Le cycle de l’eau, sa place dans l’art de la Renaissance et une chronologie des études, recherches et travaux de Léonard de Vinci sur l’eau complètent cette introduction.
Les boucles de la chevelure de Ginevra da Benci rappellent les dessins de tourbillons de Léonard de Vinci.

Léonard de Vinci, Portrait de Ginevra da Benci © National Gallery of Art, Bridgeman Images

SECTION II – L’EAU MODÈLE LA TERRE
Léonard de Vinci conçoit la Terre comme un organisme vivant, structuré par les « veines » que constituent les rivières, les fleuves et les mers. Cette section explore sa vision du macrocosme et du microcosme, ses réflexions sur l’origine des sédiments, l’érosion, le ruissellement et les inondations. Elle met également en lumière ses études sur les courants, les vagues et la houle, ainsi que ses inventions liées à la navigation et au monde marin : bateaux à aubes, étrave à bulbe, carènes à double coque, pont tournant, pont à double niveau, pont canal.
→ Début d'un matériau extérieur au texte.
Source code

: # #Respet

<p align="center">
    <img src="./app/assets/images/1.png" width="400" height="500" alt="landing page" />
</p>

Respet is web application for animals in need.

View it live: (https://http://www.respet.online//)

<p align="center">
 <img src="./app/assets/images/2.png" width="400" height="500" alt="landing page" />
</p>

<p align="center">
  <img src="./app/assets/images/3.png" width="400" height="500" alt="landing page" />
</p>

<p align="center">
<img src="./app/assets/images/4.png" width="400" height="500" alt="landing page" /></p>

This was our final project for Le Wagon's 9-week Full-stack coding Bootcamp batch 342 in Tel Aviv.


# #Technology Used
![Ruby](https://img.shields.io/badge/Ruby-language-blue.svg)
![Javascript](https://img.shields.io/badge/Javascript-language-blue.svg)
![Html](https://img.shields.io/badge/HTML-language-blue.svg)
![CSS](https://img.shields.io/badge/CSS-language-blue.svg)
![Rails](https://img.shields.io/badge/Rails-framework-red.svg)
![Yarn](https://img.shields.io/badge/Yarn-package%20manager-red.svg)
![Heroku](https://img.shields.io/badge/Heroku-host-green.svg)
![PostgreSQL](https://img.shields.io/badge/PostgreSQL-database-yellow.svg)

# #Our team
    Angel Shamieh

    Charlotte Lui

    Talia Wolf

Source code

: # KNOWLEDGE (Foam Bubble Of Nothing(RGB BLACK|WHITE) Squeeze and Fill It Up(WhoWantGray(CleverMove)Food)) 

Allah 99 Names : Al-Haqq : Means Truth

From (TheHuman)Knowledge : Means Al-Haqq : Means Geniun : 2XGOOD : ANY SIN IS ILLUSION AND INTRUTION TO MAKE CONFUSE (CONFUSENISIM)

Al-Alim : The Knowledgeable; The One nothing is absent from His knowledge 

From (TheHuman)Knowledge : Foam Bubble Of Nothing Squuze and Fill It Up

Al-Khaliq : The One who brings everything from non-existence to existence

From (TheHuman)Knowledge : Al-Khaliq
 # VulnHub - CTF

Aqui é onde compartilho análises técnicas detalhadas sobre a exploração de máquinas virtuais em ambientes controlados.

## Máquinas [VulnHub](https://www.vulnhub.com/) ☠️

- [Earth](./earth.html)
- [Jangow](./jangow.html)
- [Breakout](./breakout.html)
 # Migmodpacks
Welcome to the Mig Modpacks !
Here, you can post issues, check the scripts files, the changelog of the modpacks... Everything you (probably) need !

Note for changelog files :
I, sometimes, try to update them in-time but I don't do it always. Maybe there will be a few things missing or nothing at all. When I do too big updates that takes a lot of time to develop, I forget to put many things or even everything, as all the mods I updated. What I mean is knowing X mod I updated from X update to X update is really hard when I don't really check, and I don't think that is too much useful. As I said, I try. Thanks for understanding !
SECTION III – LA DYNAMIQUE DE L’EAU : PRINCIPES ET EXPÉRIENCES
Cette section est consacrée aux recherches fondamentales de Léonard sur la dynamique des fluides. À travers l’étude des flux, des tourbillons, des vortex, de la conservation des volumes ou encore du siphon et du mouvement perpétuel, elle révèle la rigueur scientifique et expérimentale de son approche, fondée sur l’observation directe et le dessin analytique.
Un dispositif interactif conçu par Artes Mechanicae permet aux visiteurs de générer un vortex, grâce à l’utilisation d’un fluide réoscopique — un liquide dans lequel de fines particules réfléchissantes s’orientent et captent la lumière dès que le fluide est mis en mouvement, rendant ainsi visibles les courants et les tourbillons habituellement imperceptibles à l’œil nu.

SECTION IV – L’EAU, FORCE MOTRICE DES MACHINES, AU SERVICE DES HOMMES
Léonard de Vinci explore l’eau comme source d’énergie, aux côtés des forces animale et éolienne. Héritier des ingénieurs siennois, il conçoit et perfectionne de nombreuses machines hydrauliques : vis d’Archimède géantes, roues à aubes, moulins, foulons, turbines hydrauliques, pompes élévatrices et excavatrices et dispositifs destinés à l’assèchement et à la gestion de l’eau. Cette section met en valeur l’ingéniosité technique de Léonard et son ambition de mettre la puissance de l’eau au service des hommes.

Vis d’Archimède, interpétation de Dario Noè, 2006 © La città ideale – Ecomuseo della Roggia Mora (Mulino di Mora Bassa). Dario Noè

SECTION V – CONDUIRE ET RÉGULER L’EAU
Cette partie présente les grands projets hydrauliques et territoriaux structurants de Léonard de Vinci, conçus pour maîtriser, canaliser et réguler l’eau. Elle aborde notamment le canal de Florence, la dérivation de l’Arno, l’aménagement de la rivière Adda, les projets de Cesena et Romorantin, ainsi que les systèmes de régulation urbaine : digues, déversoirs, écluses à sas, canaux, fontaines et compteurs d’eau. Milan et son réseau de navigli occupent une place centrale dans cette réflexion sur la ville hydraulique dans la cité idéale.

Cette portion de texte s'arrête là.